Monday, May 19, 2014


Realistic YA
62,000 words


At sixteen, Jason is ready to end his life. In the year following a chance encounter with Kurt Cobain mere days before Cobain killed himself, Jason realizes he might have more in common with the singer than passion for music. Undiagnosed bipolar tendencies have left Jason isolated, but when the love of his life moves on with his former best friend, he takes to the road. If he can make it to Seattle and retrace Cobain's final days, maybe he can stop himself from following his idol's footsteps to an early grave.

Several states over, sixteen-year-old J.D. is ready to get a life. He's tired of living in the shadow of an older brother who committed suicide, leaving his mother catatonically depressed, and his father . . . well, if he knew where his father was, life would likely be very different. When a sombrero-wearing-Christmas-elf card arrives with Dad's return address and all, it's time for an old-fashioned road trip. J.D. isn't looking for help so much as a way out. If Dad will agree to take Mom off his hands, an independent life outside the shadows may not be such a ridiculous idea after all.

Two guys running from the long-term side effects of suicide, destined to cross paths. If either stands a chance of living a happy life—or any life at all—they'll first need to lower their walls and accept the help offered along the way.


Mom was awake, if you could call it that.
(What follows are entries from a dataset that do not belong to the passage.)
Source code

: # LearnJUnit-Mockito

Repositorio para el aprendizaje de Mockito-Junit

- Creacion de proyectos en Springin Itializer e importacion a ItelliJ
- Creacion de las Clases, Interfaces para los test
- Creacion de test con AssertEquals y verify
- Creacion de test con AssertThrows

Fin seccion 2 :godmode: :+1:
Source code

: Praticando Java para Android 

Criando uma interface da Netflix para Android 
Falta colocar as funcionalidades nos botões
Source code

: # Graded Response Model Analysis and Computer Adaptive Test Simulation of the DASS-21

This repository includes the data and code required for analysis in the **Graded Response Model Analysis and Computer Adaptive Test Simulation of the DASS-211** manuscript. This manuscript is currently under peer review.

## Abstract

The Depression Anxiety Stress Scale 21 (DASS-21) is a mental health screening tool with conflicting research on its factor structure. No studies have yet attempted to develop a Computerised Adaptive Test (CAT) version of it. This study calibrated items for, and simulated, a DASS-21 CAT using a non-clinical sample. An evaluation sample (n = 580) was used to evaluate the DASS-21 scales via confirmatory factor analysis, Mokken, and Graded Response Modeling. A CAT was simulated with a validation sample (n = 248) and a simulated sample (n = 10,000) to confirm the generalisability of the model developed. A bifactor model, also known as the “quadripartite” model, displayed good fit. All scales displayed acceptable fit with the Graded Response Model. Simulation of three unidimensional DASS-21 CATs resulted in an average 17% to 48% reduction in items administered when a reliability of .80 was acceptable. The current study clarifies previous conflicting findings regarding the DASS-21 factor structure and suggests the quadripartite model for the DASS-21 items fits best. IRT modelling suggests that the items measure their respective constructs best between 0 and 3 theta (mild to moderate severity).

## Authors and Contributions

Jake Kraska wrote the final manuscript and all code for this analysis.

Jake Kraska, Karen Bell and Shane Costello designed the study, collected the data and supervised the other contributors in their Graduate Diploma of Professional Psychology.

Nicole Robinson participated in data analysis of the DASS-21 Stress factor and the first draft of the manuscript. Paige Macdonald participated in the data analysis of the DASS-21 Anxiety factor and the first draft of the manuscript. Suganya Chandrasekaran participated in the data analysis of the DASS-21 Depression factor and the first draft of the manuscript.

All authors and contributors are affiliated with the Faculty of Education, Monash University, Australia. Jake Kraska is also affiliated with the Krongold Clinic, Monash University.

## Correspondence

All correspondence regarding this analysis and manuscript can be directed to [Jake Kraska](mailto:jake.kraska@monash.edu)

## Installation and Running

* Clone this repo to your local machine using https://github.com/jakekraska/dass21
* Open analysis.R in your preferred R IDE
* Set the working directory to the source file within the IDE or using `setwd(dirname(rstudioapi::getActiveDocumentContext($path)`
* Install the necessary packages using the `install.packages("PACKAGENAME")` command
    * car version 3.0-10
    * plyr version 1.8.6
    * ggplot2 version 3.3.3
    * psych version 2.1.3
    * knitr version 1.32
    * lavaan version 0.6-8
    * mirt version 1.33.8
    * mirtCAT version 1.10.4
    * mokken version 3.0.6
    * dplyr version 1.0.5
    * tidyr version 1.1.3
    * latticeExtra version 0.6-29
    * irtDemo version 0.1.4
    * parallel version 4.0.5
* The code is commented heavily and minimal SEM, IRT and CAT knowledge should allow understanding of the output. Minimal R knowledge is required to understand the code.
The sun had barely broken over the roof of our trailer, but from where I stood in the yard, I could see her through the window gearing up for another busy day. She sat on the couch, her ratty nightgown on. Existing, breathing, staring. Yep. That was one packed schedule she was working on for sure.
Ugh. Here I was being sarcastic as snot yet again. I’d sworn to myself this morning I’d be a better person than that. If I was failing at it already, I was even more hopeless than I thought.
I couldn’t let this mood follow me inside. It wouldn’t help. I climbed the steps to the porch, shifted the grocery sacks to one side, and then fumbled with the lock.
"Mom, I’m—" Before I could get the rest of the sentence out, my boot caught on the loose threshold I’d been meaning to fix for ages. With all the grace of a two-legged giraffe, I stumbled into the living room, slamming my elbow hard against the wall in the process. Three boxes of mac and cheese tumbled out of one of the overstuffed sacks, but I somehow managed to stay upright without dropping the eggs or smashing the bread. "—home," I finished with a less-than-manly whimper, kicking the door closed behind me. "No need to get up or anything. I've got it all under control."
And okay, so maybe the sarcasm did help a little. My better-person-building would just have to wait until after my elbow quit throbbing.